- LISTED ENTRIES:
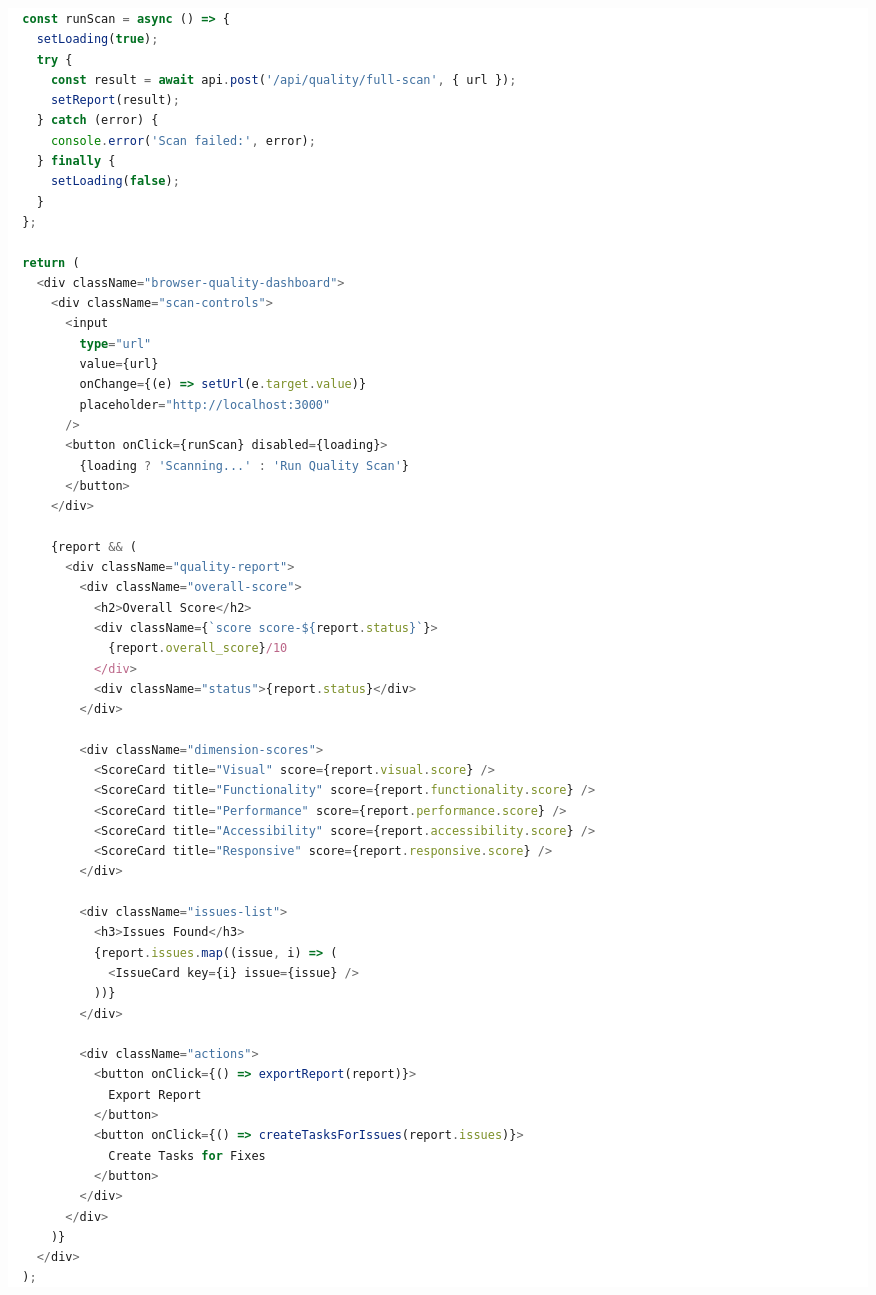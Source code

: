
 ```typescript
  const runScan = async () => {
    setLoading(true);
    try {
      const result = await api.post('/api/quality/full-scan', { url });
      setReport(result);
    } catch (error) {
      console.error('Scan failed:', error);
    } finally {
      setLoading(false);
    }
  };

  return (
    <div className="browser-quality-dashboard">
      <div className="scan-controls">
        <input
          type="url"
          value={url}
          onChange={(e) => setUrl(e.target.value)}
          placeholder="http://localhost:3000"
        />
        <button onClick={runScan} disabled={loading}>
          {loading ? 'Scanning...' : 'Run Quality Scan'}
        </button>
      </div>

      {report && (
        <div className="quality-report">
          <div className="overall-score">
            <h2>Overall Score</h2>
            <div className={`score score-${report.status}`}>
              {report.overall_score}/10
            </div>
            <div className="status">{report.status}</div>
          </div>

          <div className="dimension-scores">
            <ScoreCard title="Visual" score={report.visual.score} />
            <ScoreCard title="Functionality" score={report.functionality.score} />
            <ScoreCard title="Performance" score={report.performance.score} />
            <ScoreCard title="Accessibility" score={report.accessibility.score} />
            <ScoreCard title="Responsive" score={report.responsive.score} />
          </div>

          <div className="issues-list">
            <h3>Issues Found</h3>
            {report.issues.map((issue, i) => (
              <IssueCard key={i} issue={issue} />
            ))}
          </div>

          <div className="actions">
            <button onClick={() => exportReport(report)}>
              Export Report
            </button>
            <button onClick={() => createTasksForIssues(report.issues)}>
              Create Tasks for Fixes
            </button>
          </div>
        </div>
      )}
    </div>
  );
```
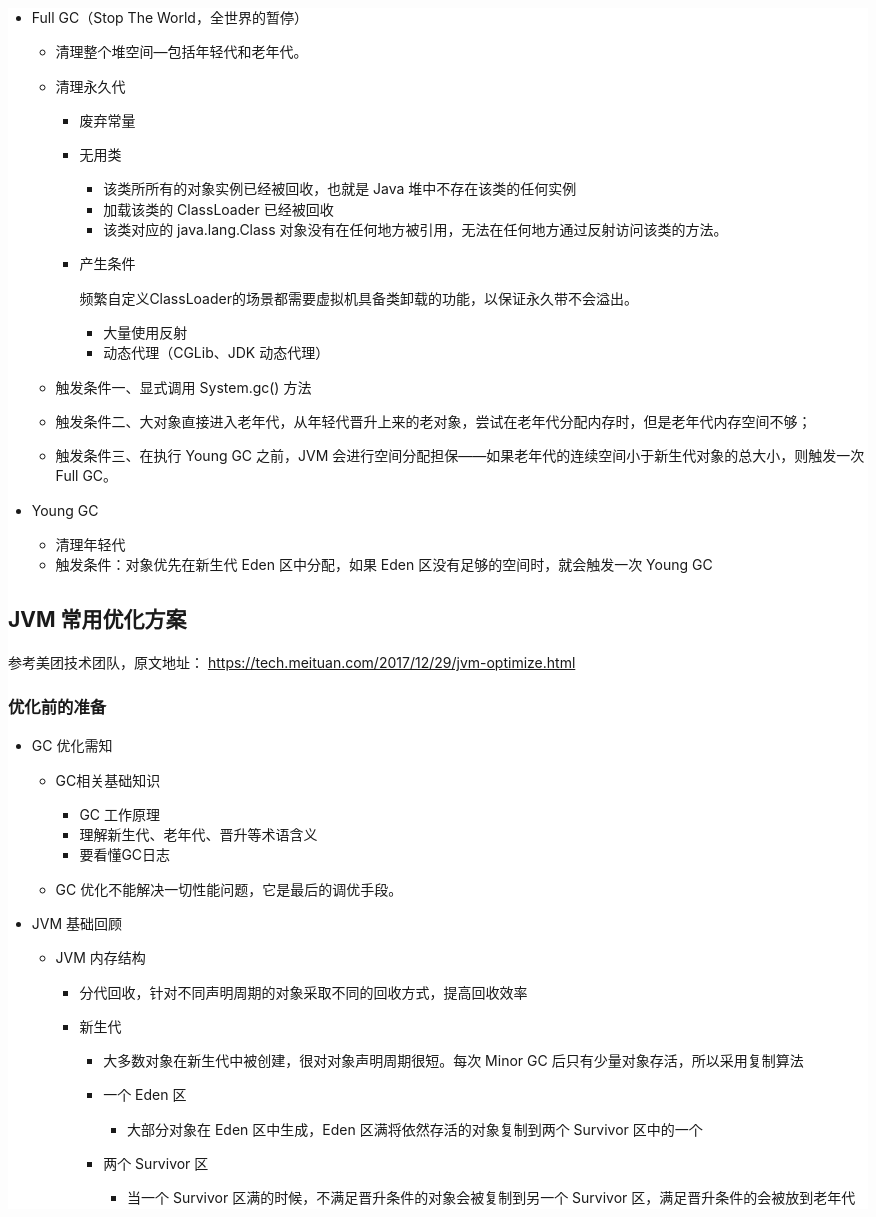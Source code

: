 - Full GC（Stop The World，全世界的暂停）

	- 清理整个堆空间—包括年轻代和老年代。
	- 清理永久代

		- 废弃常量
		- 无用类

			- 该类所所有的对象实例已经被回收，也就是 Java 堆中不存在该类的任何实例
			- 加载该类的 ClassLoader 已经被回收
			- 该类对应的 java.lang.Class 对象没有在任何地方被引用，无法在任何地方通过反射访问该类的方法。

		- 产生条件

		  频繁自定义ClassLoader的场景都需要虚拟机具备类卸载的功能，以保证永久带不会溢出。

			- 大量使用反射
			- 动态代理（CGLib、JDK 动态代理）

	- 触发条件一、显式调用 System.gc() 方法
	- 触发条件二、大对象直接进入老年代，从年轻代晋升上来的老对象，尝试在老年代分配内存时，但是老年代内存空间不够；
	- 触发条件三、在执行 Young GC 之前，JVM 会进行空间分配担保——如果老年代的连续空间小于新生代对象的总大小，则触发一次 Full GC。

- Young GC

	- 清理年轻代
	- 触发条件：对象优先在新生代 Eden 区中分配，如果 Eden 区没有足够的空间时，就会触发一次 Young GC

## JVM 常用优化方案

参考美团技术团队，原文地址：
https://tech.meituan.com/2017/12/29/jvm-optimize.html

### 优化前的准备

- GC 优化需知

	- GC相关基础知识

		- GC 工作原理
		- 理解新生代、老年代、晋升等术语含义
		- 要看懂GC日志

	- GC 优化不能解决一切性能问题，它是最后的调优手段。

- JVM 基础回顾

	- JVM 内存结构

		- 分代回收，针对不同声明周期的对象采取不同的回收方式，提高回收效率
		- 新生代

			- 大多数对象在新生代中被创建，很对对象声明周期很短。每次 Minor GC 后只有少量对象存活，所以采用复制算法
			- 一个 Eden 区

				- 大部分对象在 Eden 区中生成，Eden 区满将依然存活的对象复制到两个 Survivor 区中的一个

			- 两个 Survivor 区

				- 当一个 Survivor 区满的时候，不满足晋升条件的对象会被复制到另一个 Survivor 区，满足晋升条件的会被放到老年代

- TASK: The answer should contain every line of the material exactly as written and no pictures.

- ANSWER BELOW:
Source code

:
 ```typescript
  const runScan = async () => {
    setLoading(true);
    try {
      const result = await api.post('/api/quality/full-scan', { url });
      setReport(result);
    } catch (error) {
      console.error('Scan failed:', error);
    } finally {
      setLoading(false);
    }
  };

  return (
    <div className="browser-quality-dashboard">
      <div className="scan-controls">
        <input
          type="url"
          value={url}
          onChange={(e) => setUrl(e.target.value)}
          placeholder="http://localhost:3000"
        />
        <button onClick={runScan} disabled={loading}>
          {loading ? 'Scanning...' : 'Run Quality Scan'}
        </button>
      </div>

      {report && (
        <div className="quality-report">
          <div className="overall-score">
            <h2>Overall Score</h2>
            <div className={`score score-${report.status}`}>
              {report.overall_score}/10
            </div>
            <div className="status">{report.status}</div>
          </div>

          <div className="dimension-scores">
            <ScoreCard title="Visual" score={report.visual.score} />
            <ScoreCard title="Functionality" score={report.functionality.score} />
            <ScoreCard title="Performance" score={report.performance.score} />
            <ScoreCard title="Accessibility" score={report.accessibility.score} />
            <ScoreCard title="Responsive" score={report.responsive.score} />
          </div>

          <div className="issues-list">
            <h3>Issues Found</h3>
            {report.issues.map((issue, i) => (
              <IssueCard key={i} issue={issue} />
            ))}
          </div>

          <div className="actions">
            <button onClick={() => exportReport(report)}>
              Export Report
            </button>
            <button onClick={() => createTasksForIssues(report.issues)}>
              Create Tasks for Fixes
            </button>
          </div>
        </div>
      )}
    </div>
  );
```
Source code

: - Full GC（Stop The World，全世界的暂停）

	- 清理整个堆空间—包括年轻代和老年代。
	- 清理永久代

		- 废弃常量
		- 无用类

			- 该类所所有的对象实例已经被回收，也就是 Java 堆中不存在该类的任何实例
			- 加载该类的 ClassLoader 已经被回收
			- 该类对应的 java.lang.Class 对象没有在任何地方被引用，无法在任何地方通过反射访问该类的方法。

		- 产生条件

		  频繁自定义ClassLoader的场景都需要虚拟机具备类卸载的功能，以保证永久带不会溢出。

			- 大量使用反射
			- 动态代理（CGLib、JDK 动态代理）

	- 触发条件一、显式调用 System.gc() 方法
	- 触发条件二、大对象直接进入老年代，从年轻代晋升上来的老对象，尝试在老年代分配内存时，但是老年代内存空间不够；
	- 触发条件三、在执行 Young GC 之前，JVM 会进行空间分配担保——如果老年代的连续空间小于新生代对象的总大小，则触发一次 Full GC。

- Young GC

	- 清理年轻代
	- 触发条件：对象优先在新生代 Eden 区中分配，如果 Eden 区没有足够的空间时，就会触发一次 Young GC

## JVM 常用优化方案

参考美团技术团队，原文地址：
https://tech.meituan.com/2017/12/29/jvm-optimize.html

### 优化前的准备

- GC 优化需知

	- GC相关基础知识

		- GC 工作原理
		- 理解新生代、老年代、晋升等术语含义
		- 要看懂GC日志

	- GC 优化不能解决一切性能问题，它是最后的调优手段。

- JVM 基础回顾

	- JVM 内存结构

		- 分代回收，针对不同声明周期的对象采取不同的回收方式，提高回收效率
		- 新生代

			- 大多数对象在新生代中被创建，很对对象声明周期很短。每次 Minor GC 后只有少量对象存活，所以采用复制算法
			- 一个 Eden 区

				- 大部分对象在 Eden 区中生成，Eden 区满将依然存活的对象复制到两个 Survivor 区中的一个

			- 两个 Survivor 区

				- 当一个 Survivor 区满的时候，不满足晋升条件的对象会被复制到另一个 Survivor 区，满足晋升条件的会被放到老年代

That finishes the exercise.